How to complete this task:
Reproduce the data below line by line, from its first line to the line with "上六入于穴有不速之客三人来敬之终吉", both included, and nothing past that point.

Supplied records:
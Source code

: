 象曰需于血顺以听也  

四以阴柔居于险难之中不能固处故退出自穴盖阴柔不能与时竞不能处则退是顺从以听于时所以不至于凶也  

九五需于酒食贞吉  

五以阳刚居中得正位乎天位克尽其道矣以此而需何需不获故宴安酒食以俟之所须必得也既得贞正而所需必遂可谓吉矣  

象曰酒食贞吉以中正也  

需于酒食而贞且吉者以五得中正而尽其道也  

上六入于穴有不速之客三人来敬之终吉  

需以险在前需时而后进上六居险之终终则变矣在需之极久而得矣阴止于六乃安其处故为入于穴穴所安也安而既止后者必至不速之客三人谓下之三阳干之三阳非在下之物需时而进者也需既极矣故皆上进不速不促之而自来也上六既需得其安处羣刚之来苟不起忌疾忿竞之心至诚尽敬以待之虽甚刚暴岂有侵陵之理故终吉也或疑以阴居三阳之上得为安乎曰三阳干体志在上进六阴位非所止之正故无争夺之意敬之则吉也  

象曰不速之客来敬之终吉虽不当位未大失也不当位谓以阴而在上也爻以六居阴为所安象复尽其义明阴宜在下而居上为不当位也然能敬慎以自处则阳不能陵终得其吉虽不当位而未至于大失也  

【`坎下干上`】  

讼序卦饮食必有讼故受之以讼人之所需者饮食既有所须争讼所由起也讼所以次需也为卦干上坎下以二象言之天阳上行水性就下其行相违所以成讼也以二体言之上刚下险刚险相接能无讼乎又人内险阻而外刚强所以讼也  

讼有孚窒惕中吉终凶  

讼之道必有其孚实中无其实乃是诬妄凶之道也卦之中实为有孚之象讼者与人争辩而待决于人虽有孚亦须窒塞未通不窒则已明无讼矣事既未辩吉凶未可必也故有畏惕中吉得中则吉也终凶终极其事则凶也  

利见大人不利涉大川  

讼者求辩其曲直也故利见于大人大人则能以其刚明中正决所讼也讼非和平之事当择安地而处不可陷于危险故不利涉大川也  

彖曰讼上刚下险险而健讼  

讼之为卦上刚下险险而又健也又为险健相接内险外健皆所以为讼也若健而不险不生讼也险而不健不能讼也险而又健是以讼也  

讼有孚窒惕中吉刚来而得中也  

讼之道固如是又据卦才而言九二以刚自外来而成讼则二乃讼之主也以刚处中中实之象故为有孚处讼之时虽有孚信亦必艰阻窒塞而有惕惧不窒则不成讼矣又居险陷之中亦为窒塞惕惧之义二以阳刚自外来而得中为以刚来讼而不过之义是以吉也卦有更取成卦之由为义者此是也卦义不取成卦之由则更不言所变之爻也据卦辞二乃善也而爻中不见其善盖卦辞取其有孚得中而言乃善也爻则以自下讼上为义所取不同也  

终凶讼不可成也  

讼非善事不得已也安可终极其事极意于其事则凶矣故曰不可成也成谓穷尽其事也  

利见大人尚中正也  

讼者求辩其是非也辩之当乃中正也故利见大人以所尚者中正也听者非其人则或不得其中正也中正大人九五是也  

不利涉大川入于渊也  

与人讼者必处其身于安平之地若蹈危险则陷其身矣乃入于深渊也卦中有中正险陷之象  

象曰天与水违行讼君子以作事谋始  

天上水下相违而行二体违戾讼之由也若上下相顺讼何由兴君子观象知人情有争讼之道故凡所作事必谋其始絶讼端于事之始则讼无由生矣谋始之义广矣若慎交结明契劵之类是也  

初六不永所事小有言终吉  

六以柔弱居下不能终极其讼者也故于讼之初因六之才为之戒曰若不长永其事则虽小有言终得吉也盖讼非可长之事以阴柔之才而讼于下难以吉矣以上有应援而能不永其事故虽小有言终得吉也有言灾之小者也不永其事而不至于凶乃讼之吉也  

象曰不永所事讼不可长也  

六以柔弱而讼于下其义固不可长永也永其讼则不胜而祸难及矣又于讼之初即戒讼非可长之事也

Task output:
Source code

: 象曰需于血顺以听也  

四以阴柔居于险难之中不能固处故退出自穴盖阴柔不能与时竞不能处则退是顺从以听于时所以不至于凶也  

九五需于酒食贞吉  

五以阳刚居中得正位乎天位克尽其道矣以此而需何需不获故宴安酒食以俟之所须必得也既得贞正而所需必遂可谓吉矣  

象曰酒食贞吉以中正也  

需于酒食而贞且吉者以五得中正而尽其道也  

上六入于穴有不速之客三人来敬之终吉  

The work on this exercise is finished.